Start of PROVIDED DATA
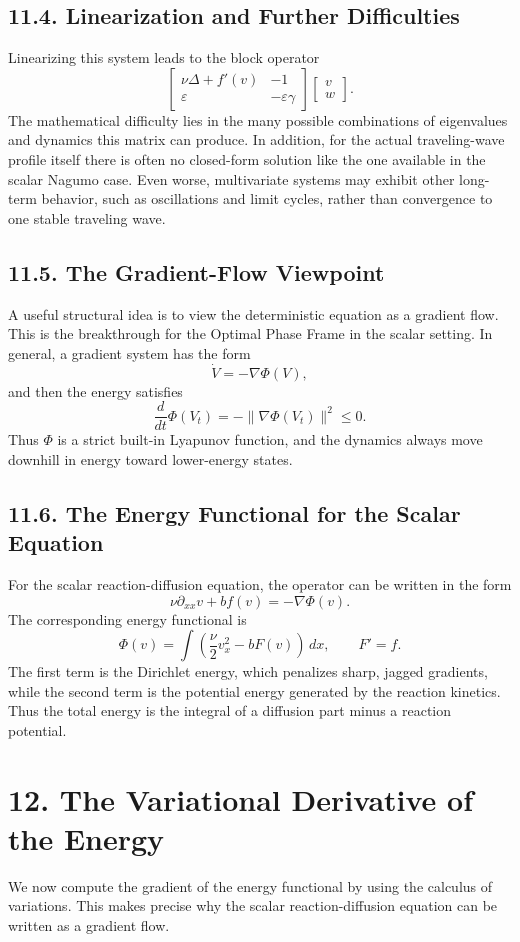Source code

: \documentclass[11pt]{article}
\theoremstyle{definition}
\theoremstyle{remark}
\begin{document}
\subsection*{11.4. Linearization and Further Difficulties}
Linearizing this system leads to the block operator
\[
\begin{bmatrix}
\nu\Delta+f'(v) & -1 \\
\varepsilon & -\varepsilon\gamma
\end{bmatrix}
\begin{bmatrix}
v\\
w
\end{bmatrix}.
\]
The mathematical difficulty lies in the many possible combinations of eigenvalues and dynamics this matrix can produce. In addition, for the actual traveling-wave profile itself there is often no closed-form solution like the one available in the scalar Nagumo case. Even worse, multivariate systems may exhibit other long-term behavior, such as oscillations and limit cycles, rather than convergence to one stable traveling wave.

\subsection*{11.5. The Gradient-Flow Viewpoint}
A useful structural idea is to view the deterministic equation as a gradient flow. This is the breakthrough for the Optimal Phase Frame in the scalar setting. In general, a gradient system has the form
\[
\dot V=-\nabla\Phi(V),
\]
and then the energy satisfies
\[
\frac{d}{dt}\Phi(V_t)=-\|\nabla\Phi(V_t)\|^2\leq 0.
\]
Thus $\Phi$ is a strict built-in Lyapunov function, and the dynamics always move downhill in energy toward lower-energy states.

\subsection*{11.6. The Energy Functional for the Scalar Equation}
For the scalar reaction-diffusion equation, the operator can be written in the form
\[
\nu\partial_{xx}v+bf(v)=-\nabla\Phi(v).
\]
The corresponding energy functional is
\[
\Phi(v)=\int\left(\frac{\nu}{2}v_x^2-bF(v)\right)\,dx,
\qquad
F'=f.
\]
The first term is the Dirichlet energy, which penalizes sharp, jagged gradients, while the second term is the potential energy generated by the reaction kinetics. Thus the total energy is the integral of a diffusion part minus a reaction potential.

\section*{12. The Variational Derivative of the Energy}
We now compute the gradient of the energy functional by using the calculus of variations. This makes precise why the scalar reaction-diffusion equation can be written as a gradient flow.
\end{document}
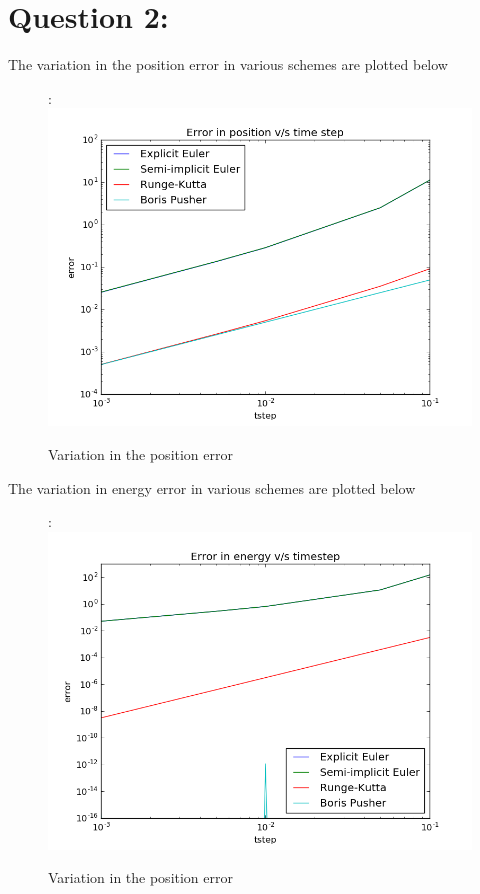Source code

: \documentclass[11pt, a4paper]{article}
\begin{document}
\section{Question 2:}
The variation in the position error in various schemes are plotted below
\begin{figure}:
 \centering
 \includegraphics[scale = 0.5]{Pos_err.png}
 \caption{Variation in the position error}
\end{figure}

The variation in energy error in various schemes are plotted below
\begin{figure}:
 \centering
 \includegraphics[scale = 0.5]{Energy_err.png}
 \caption{Variation in the position error}
\end{figure}
\end{document}
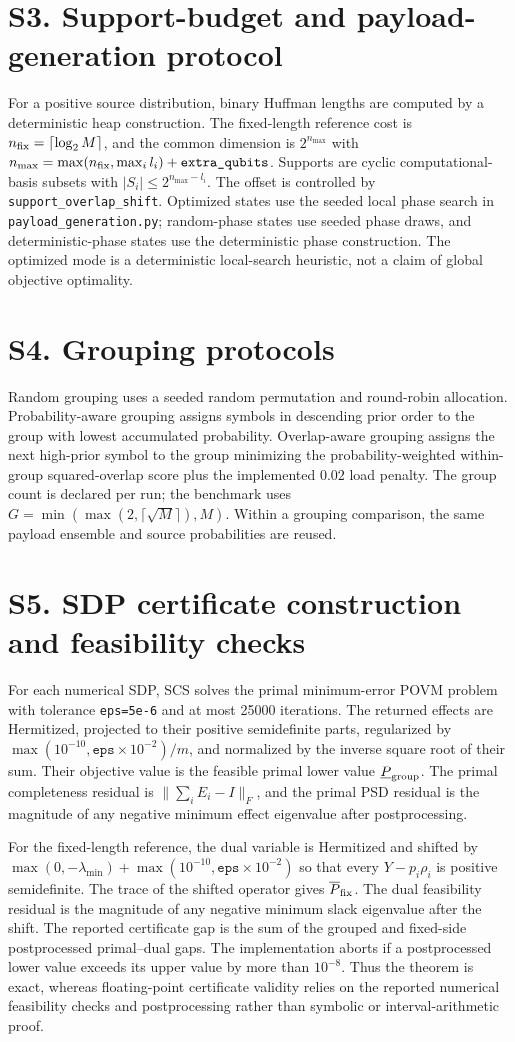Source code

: \documentclass[10pt]{article}
\newcommand{\suppsection}[1]{\section*{#1}}
\begin{document}
\suppsection{S3. Support-budget and payload-generation protocol}
For a positive source distribution, binary Huffman lengths are computed by a deterministic heap construction. The fixed-length reference cost is $n_{\rm fix}=\lceil\log_2 M\rceil$, and the common dimension is $2^{n_{\max}}$ with $n_{\max}=\max(n_{\rm fix},\max_i l_i)+\texttt{extra\_qubits}$. Supports are cyclic computational-basis subsets with $|S_i|\le 2^{n_{\max}-l_i}$. The offset is controlled by \texttt{support\_overlap\_shift}. Optimized states use the seeded local phase search in \texttt{payload\_generation.py}; random-phase states use seeded phase draws, and deterministic-phase states use the deterministic phase construction. The optimized mode is a deterministic local-search heuristic, not a claim of global objective optimality.

\suppsection{S4. Grouping protocols}
Random grouping uses a seeded random permutation and round-robin allocation. Probability-aware grouping assigns symbols in descending prior order to the group with lowest accumulated probability. Overlap-aware grouping assigns the next high-prior symbol to the group minimizing the probability-weighted within-group squared-overlap score plus the implemented $0.02$ load penalty. The group count is declared per run; the benchmark uses $G=\min(\max(2,\lceil\sqrt M\rceil),M)$. Within a grouping comparison, the same payload ensemble and source probabilities are reused.

\suppsection{S5. SDP certificate construction and feasibility checks}
For each numerical SDP, SCS solves the primal minimum-error POVM problem with tolerance \texttt{eps=5e-6} and at most 25000 iterations. The returned effects are Hermitized, projected to their positive semidefinite parts, regularized by $\max(10^{-10},\texttt{eps}\times10^{-2})/m$, and normalized by the inverse square root of their sum. Their objective value is the feasible primal lower value $\underline P_{\rm group}$. The primal completeness residual is $\|\sum_iE_i-I\|_F$, and the primal PSD residual is the magnitude of any negative minimum effect eigenvalue after postprocessing.

For the fixed-length reference, the dual variable is Hermitized and shifted by $\max(0,-\lambda_{\min})+\max(10^{-10},\texttt{eps}\times10^{-2})$ so that every $Y-p_i\rho_i$ is positive semidefinite. The trace of the shifted operator gives $\overline P_{\rm fix}$. The dual feasibility residual is the magnitude of any negative minimum slack eigenvalue after the shift. The reported certificate gap is the sum of the grouped and fixed-side postprocessed primal--dual gaps. The implementation aborts if a postprocessed lower value exceeds its upper value by more than $10^{-8}$. Thus the theorem is exact, whereas floating-point certificate validity relies on the reported numerical feasibility checks and postprocessing rather than symbolic or interval-arithmetic proof.
\end{document}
End of PROVIDED DATA
## [WHAT THIS TASK INVOLVES]
Retype each line of the records exactly as it reads; no pictures belong in the copy.

## [EXERCISE SOLUTION]
Source code

: \documentclass[11pt]{article}
\theoremstyle{definition}
\theoremstyle{remark}
\begin{document}
\subsection*{11.4. Linearization and Further Difficulties}
Linearizing this system leads to the block operator
\[
\begin{bmatrix}
\nu\Delta+f'(v) & -1 \\
\varepsilon & -\varepsilon\gamma
\end{bmatrix}
\begin{bmatrix}
v\\
w
\end{bmatrix}.
\]
The mathematical difficulty lies in the many possible combinations of eigenvalues and dynamics this matrix can produce. In addition, for the actual traveling-wave profile itself there is often no closed-form solution like the one available in the scalar Nagumo case. Even worse, multivariate systems may exhibit other long-term behavior, such as oscillations and limit cycles, rather than convergence to one stable traveling wave.

\subsection*{11.5. The Gradient-Flow Viewpoint}
A useful structural idea is to view the deterministic equation as a gradient flow. This is the breakthrough for the Optimal Phase Frame in the scalar setting. In general, a gradient system has the form
\[
\dot V=-\nabla\Phi(V),
\]
and then the energy satisfies
\[
\frac{d}{dt}\Phi(V_t)=-\|\nabla\Phi(V_t)\|^2\leq 0.
\]
Thus $\Phi$ is a strict built-in Lyapunov function, and the dynamics always move downhill in energy toward lower-energy states.

\subsection*{11.6. The Energy Functional for the Scalar Equation}
For the scalar reaction-diffusion equation, the operator can be written in the form
\[
\nu\partial_{xx}v+bf(v)=-\nabla\Phi(v).
\]
The corresponding energy functional is
\[
\Phi(v)=\int\left(\frac{\nu}{2}v_x^2-bF(v)\right)\,dx,
\qquad
F'=f.
\]
The first term is the Dirichlet energy, which penalizes sharp, jagged gradients, while the second term is the potential energy generated by the reaction kinetics. Thus the total energy is the integral of a diffusion part minus a reaction potential.

\section*{12. The Variational Derivative of the Energy}
We now compute the gradient of the energy functional by using the calculus of variations. This makes precise why the scalar reaction-diffusion equation can be written as a gradient flow.
\end{document}
Source code

: \documentclass[11pt, a4paper]{article}
\begin{document}
\section{Question 2:}
The variation in the position error in various schemes are plotted below
\begin{figure}:
 \centering
 \includegraphics[scale = 0.5]{Pos_err.png}
 \caption{Variation in the position error}
\end{figure}

The variation in energy error in various schemes are plotted below
\begin{figure}:
 \centering
 \includegraphics[scale = 0.5]{Energy_err.png}
 \caption{Variation in the position error}
\end{figure}
\end{document}
Source code

: \documentclass[10pt]{article}
\newcommand{\suppsection}[1]{\section*{#1}}
\begin{document}
\suppsection{S3. Support-budget and payload-generation protocol}
For a positive source distribution, binary Huffman lengths are computed by a deterministic heap construction. The fixed-length reference cost is $n_{\rm fix}=\lceil\log_2 M\rceil$, and the common dimension is $2^{n_{\max}}$ with $n_{\max}=\max(n_{\rm fix},\max_i l_i)+\texttt{extra\_qubits}$. Supports are cyclic computational-basis subsets with $|S_i|\le 2^{n_{\max}-l_i}$. The offset is controlled by \texttt{support\_overlap\_shift}. Optimized states use the seeded local phase search in \texttt{payload\_generation.py}; random-phase states use seeded phase draws, and deterministic-phase states use the deterministic phase construction. The optimized mode is a deterministic local-search heuristic, not a claim of global objective optimality.

\suppsection{S4. Grouping protocols}
Random grouping uses a seeded random permutation and round-robin allocation. Probability-aware grouping assigns symbols in descending prior order to the group with lowest accumulated probability. Overlap-aware grouping assigns the next high-prior symbol to the group minimizing the probability-weighted within-group squared-overlap score plus the implemented $0.02$ load penalty. The group count is declared per run; the benchmark uses $G=\min(\max(2,\lceil\sqrt M\rceil),M)$. Within a grouping comparison, the same payload ensemble and source probabilities are reused.

\suppsection{S5. SDP certificate construction and feasibility checks}
For each numerical SDP, SCS solves the primal minimum-error POVM problem with tolerance \texttt{eps=5e-6} and at most 25000 iterations. The returned effects are Hermitized, projected to their positive semidefinite parts, regularized by $\max(10^{-10},\texttt{eps}\times10^{-2})/m$, and normalized by the inverse square root of their sum. Their objective value is the feasible primal lower value $\underline P_{\rm group}$. The primal completeness residual is $\|\sum_iE_i-I\|_F$, and the primal PSD residual is the magnitude of any negative minimum effect eigenvalue after postprocessing.

For the fixed-length reference, the dual variable is Hermitized and shifted by $\max(0,-\lambda_{\min})+\max(10^{-10},\texttt{eps}\times10^{-2})$ so that every $Y-p_i\rho_i$ is positive semidefinite. The trace of the shifted operator gives $\overline P_{\rm fix}$. The dual feasibility residual is the magnitude of any negative minimum slack eigenvalue after the shift. The reported certificate gap is the sum of the grouped and fixed-side postprocessed primal--dual gaps. The implementation aborts if a postprocessed lower value exceeds its upper value by more than $10^{-8}$. Thus the theorem is exact, whereas floating-point certificate validity relies on the reported numerical feasibility checks and postprocessing rather than symbolic or interval-arithmetic proof.
\end{document}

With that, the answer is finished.